A talented city architecture student has designed a memorial garden and water cremation complex as part of her degree project.
Robert Gordon University student Sophie Perott, 22, has proposed a resomation – known as water cremation – and memorial garden scheme for Craigingles Hill and woodland in Maryculter.
The site forms an isolated island to the south-east of the River Dee.
Resomation is a flameless cremation, which is an environmentally-beneficial method of human disposition, producing less carbon dioxide and pollutants than cremation.
In 2016 the Scottish Government passed legislation to legalise it.
Sophie’s memorial garden designs are inspired by ancient Neolithic stone circles unique to north-eastern Scotland.
She said: “I felt the most appropriate way to explore everyday architecture was to focus on aspects of life and death; daily occurrences we all come to experience at some point.

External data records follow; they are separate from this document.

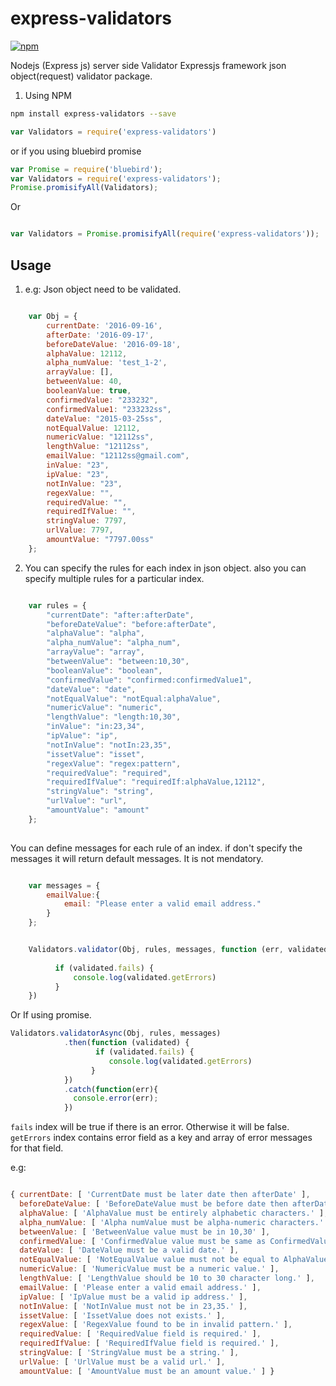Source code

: # express-validators

[![npm](https://img.shields.io/npm/v/github.svg?maxAge=2592000)](https://www.npmjs.com/package/github)


Nodejs (Express js) server side Validator
Expressjs framework json object(request) validator package. 


1. Using NPM
```bash
npm install express-validators --save
```
```javascript
var Validators = require('express-validators')
```

or if you using bluebird promise

```javascript
var Promise = require('bluebird');
var Validators = require('express-validators');
Promise.promisifyAll(Validators);
```

Or

```javascript

var Validators = Promise.promisifyAll(require('express-validators'));
```


## Usage

1) e.g: Json object need to be validated.

```javascript

    var Obj = {
        currentDate: '2016-09-16',
        afterDate: '2016-09-17',
        beforeDateValue: '2016-09-18',
        alphaValue: 12112,
        alpha_numValue: 'test_1-2',
        arrayValue: [],
        betweenValue: 40,
        booleanValue: true,
        confirmedValue: "233232",
        confirmedValue1: "233232ss",
        dateValue: "2015-03-25ss",
        notEqualValue: 12112,
        numericValue: "12112ss",
        lengthValue: "12112ss",
        emailValue: "12112ss@gmail.com",
        inValue: "23",
        ipValue: "23",
        notInValue: "23", 
        regexValue: "",
        requiredValue: "",
        requiredIfValue: "",
        stringValue: 7797,
        urlValue: 7797,
        amountValue: "7797.00ss" 
    };

```


2. You can specify the rules for each index in json object. also you can specify multiple rules for a particular index.

```javascript

    var rules = {
        "currentDate": "after:afterDate",
        "beforeDateValue": "before:afterDate",
        "alphaValue": "alpha",
        "alpha_numValue": "alpha_num",
        "arrayValue": "array",
        "betweenValue": "between:10,30",
        "booleanValue": "boolean",
        "confirmedValue": "confirmed:confirmedValue1",
        "dateValue": "date",
        "notEqualValue": "notEqual:alphaValue",
        "numericValue": "numeric",
        "lengthValue": "length:10,30",
        "inValue": "in:23,34",
        "ipValue": "ip",
        "notInValue": "notIn:23,35",
        "issetValue": "isset",
        "regexValue": "regex:pattern",
        "requiredValue": "required",
        "requiredIfValue": "requiredIf:alphaValue,12112",
        "stringValue": "string",
        "urlValue": "url",
        "amountValue": "amount"
    };
    
```

You can define messages for each rule of an index. if don't specify the messages it will return default messages. It is not mendatory.


```javascript

    var messages = {
        emailValue:{
            email: "Please enter a valid email address."
        }
    };
```


```javascript

    Validators.validator(Obj, rules, messages, function (err, validated) {
         
          if (validated.fails) { 
              console.log(validated.getErrors)
          }
    })
```
Or If using promise.

```javascript
Validators.validatorAsync(Obj, rules, messages)
            .then(function (validated) {
                   if (validated.fails) { 
                      console.log(validated.getErrors)
                  }
            })
            .catch(function(err){
              console.error(err);
            })
```
`fails` index will be true if there is an error. Otherwise it will be false.
`getErrors` index contains error field as a key and array of error messages for that field.

e.g: 

```javascript

{ currentDate: [ 'CurrentDate must be later date then afterDate' ],
  beforeDateValue: [ 'BeforeDateValue must be before date then afterDate' ],
  alphaValue: [ 'AlphaValue must be entirely alphabetic characters.' ],
  alpha_numValue: [ 'Alpha numValue must be alpha-numeric characters.' ],
  betweenValue: [ 'BetweenValue value must be in 10,30' ],
  confirmedValue: [ 'ConfirmedValue value must be same as ConfirmedValue1' ],
  dateValue: [ 'DateValue must be a valid date.' ],
  notEqualValue: [ 'NotEqualValue value must not be equal to AlphaValue' ],
  numericValue: [ 'NumericValue must be a numeric value.' ],
  lengthValue: [ 'LengthValue should be 10 to 30 character long.' ],
  emailValue: [ 'Please enter a valid email address.' ],
  ipValue: [ 'IpValue must be a valid ip address.' ],
  notInValue: [ 'NotInValue must not be in 23,35.' ],
  issetValue: [ 'IssetValue does not exists.' ],
  regexValue: [ 'RegexValue found to be in invalid pattern.' ],
  requiredValue: [ 'RequiredValue field is required.' ],
  requiredIfValue: [ 'RequiredIfValue field is required.' ],
  stringValue: [ 'StringValue must be a string.' ],
  urlValue: [ 'UrlValue must be a valid url.' ],
  amountValue: [ 'AmountValue must be an amount value.' ] }
  
```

“The design of the complex takes mourners on a journey, encouraging them to experience different stages of the grief, which subsequently aids the process of acceptance and inner healing.”

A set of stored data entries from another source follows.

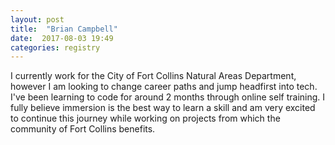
 ```yaml
---
layout: post
title:  "Brian Campbell"
date:  2017-08-03 19:49
categories: registry
---
```


I currently work for the City of Fort Collins Natural Areas Department, however I am looking to change career paths and jump headfirst into tech. I've been learning to code for around 2 months through online self training. I fully believe immersion is the best way to learn a skill and am very excited to continue this journey while working on projects from which the community of Fort Collins benefits.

She added: “The complex, although filled with sadness, enables people to see the light. The development helps maintain memories of loved ones immersed within the architecture and mostly within the nature of the woodland environment, keeping them alive forever.”

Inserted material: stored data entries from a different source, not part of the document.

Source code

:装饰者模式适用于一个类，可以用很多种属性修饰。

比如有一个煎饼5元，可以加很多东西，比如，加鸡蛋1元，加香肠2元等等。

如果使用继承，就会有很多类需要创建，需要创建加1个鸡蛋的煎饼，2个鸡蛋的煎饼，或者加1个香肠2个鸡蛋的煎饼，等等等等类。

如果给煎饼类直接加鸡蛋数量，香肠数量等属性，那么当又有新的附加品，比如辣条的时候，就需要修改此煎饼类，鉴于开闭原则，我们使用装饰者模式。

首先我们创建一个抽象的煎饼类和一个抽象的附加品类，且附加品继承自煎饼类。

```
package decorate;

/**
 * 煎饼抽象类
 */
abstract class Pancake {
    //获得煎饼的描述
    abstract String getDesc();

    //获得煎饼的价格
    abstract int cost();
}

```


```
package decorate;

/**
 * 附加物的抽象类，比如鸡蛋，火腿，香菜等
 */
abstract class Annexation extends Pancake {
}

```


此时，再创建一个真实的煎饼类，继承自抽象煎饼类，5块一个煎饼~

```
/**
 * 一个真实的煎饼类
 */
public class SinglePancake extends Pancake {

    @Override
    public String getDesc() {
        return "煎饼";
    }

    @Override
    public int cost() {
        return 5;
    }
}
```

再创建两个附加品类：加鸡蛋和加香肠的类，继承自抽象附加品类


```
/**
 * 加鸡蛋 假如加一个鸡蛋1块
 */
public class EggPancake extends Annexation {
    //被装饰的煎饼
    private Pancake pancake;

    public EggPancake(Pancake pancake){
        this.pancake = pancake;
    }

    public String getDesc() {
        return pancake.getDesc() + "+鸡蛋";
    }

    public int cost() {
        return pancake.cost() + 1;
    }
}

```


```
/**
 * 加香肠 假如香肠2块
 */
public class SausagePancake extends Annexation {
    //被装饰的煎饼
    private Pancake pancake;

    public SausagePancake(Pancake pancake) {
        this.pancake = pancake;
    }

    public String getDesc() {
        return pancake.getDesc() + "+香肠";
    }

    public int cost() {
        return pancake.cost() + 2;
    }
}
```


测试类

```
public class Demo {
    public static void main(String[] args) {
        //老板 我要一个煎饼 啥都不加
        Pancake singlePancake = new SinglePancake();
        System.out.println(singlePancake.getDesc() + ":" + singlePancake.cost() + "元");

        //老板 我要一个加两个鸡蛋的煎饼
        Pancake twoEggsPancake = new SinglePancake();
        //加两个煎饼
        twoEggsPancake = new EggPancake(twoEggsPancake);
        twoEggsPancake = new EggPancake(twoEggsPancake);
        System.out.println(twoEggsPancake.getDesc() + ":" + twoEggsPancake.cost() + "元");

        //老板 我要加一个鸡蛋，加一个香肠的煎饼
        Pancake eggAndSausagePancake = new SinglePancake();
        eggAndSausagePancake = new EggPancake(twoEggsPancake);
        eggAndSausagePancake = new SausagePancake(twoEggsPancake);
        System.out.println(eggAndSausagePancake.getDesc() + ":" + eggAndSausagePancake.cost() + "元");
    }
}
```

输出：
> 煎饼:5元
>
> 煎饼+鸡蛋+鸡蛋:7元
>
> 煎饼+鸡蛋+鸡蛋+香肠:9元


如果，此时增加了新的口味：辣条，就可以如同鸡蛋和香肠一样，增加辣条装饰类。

Sophie’s design for the memorial garden boundary wall is divided into five different conditions, each reflecting a different stage of the grieving process – denial, recall, acceptance, release and goodbye.
Her project, along with other creative designs, will be on display at the Scott Sutherland School of Architecture End of Year Show, which opens today, in the Sir Ian Wood Building, open from 8am to 10pm weekdays and 10am to 6pm at the weekend.